DIRECTIONS
Find all the lines in the entries below that hold the word "ontologia" and copy them.

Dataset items
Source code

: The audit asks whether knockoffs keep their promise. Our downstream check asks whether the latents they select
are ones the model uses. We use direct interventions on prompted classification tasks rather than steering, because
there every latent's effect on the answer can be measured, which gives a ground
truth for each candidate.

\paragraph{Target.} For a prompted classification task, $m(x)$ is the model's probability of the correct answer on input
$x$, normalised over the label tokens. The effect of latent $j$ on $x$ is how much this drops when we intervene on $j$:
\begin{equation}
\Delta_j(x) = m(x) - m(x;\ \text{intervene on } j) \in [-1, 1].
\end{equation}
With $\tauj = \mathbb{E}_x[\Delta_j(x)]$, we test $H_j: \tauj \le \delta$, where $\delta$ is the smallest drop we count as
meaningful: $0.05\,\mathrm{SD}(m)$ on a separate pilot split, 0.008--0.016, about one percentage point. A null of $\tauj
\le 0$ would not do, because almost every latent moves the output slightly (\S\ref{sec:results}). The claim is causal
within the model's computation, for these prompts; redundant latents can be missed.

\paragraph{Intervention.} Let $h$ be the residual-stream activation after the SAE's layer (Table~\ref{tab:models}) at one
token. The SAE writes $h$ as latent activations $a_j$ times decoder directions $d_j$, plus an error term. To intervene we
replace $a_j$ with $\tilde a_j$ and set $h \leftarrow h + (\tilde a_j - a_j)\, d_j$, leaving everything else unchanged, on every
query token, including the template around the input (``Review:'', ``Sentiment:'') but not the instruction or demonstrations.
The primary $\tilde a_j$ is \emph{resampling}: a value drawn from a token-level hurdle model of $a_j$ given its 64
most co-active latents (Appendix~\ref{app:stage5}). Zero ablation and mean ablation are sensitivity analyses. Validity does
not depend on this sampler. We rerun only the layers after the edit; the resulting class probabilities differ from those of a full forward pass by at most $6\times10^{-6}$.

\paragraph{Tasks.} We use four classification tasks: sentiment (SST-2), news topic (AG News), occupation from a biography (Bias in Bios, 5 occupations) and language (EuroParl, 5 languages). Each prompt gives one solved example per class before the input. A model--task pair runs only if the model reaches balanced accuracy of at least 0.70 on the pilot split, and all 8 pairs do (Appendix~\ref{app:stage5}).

--

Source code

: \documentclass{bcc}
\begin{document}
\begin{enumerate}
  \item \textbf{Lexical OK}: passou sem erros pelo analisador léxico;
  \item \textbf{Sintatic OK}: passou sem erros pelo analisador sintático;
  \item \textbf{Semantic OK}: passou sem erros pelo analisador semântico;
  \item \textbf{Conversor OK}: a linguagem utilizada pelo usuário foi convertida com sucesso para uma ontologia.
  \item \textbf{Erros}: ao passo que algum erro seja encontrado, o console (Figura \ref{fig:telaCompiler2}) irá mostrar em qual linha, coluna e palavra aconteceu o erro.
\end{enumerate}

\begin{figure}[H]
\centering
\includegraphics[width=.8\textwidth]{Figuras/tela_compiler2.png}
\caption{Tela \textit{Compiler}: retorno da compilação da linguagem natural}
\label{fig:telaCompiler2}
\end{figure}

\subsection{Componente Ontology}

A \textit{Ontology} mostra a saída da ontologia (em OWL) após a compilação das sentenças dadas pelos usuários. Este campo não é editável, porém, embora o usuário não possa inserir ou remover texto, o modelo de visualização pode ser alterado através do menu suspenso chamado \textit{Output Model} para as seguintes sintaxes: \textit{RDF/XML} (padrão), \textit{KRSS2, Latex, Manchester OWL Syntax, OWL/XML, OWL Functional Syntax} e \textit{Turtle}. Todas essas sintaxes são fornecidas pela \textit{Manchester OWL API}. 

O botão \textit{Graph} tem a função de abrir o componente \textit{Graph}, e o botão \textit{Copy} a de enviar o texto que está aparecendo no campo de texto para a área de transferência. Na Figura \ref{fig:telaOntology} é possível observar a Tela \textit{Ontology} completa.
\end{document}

...

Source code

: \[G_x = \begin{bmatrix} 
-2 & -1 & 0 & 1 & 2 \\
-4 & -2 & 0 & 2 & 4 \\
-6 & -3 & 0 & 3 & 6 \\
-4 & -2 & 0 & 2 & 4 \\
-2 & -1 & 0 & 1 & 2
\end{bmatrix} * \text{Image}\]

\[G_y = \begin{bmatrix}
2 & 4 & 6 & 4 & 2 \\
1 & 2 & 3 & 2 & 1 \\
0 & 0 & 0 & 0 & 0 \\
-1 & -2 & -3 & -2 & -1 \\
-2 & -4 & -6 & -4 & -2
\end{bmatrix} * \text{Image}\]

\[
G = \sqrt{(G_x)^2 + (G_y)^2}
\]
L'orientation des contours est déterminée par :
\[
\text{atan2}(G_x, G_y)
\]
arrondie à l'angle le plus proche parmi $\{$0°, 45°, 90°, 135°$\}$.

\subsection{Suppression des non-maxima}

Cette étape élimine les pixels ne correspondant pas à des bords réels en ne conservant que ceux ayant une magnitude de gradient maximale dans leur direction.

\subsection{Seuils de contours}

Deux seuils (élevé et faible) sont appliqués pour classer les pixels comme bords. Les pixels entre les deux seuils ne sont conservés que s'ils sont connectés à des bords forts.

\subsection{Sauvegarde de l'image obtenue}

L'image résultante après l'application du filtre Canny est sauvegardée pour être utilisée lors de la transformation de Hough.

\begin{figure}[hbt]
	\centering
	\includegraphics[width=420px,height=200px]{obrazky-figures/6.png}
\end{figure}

REPLY
  \item \textbf{Conversor OK}: a linguagem utilizada pelo usuário foi convertida com sucesso para uma ontologia.
A \textit{Ontology} mostra a saída da ontologia (em OWL) após a compilação das sentenças dadas pelos usuários. Este campo não é editável, porém, embora o usuário não possa inserir ou remover texto, o modelo de visualização pode ser alterado através do menu suspenso chamado \textit{Output Model} para as seguintes sintaxes: \textit{RDF/XML} (padrão), \textit{KRSS2, Latex, Manchester OWL Syntax, OWL/XML, OWL Functional Syntax} e \textit{Turtle}. Todas essas sintaxes são fornecidas pela \textit{Manchester OWL API}. 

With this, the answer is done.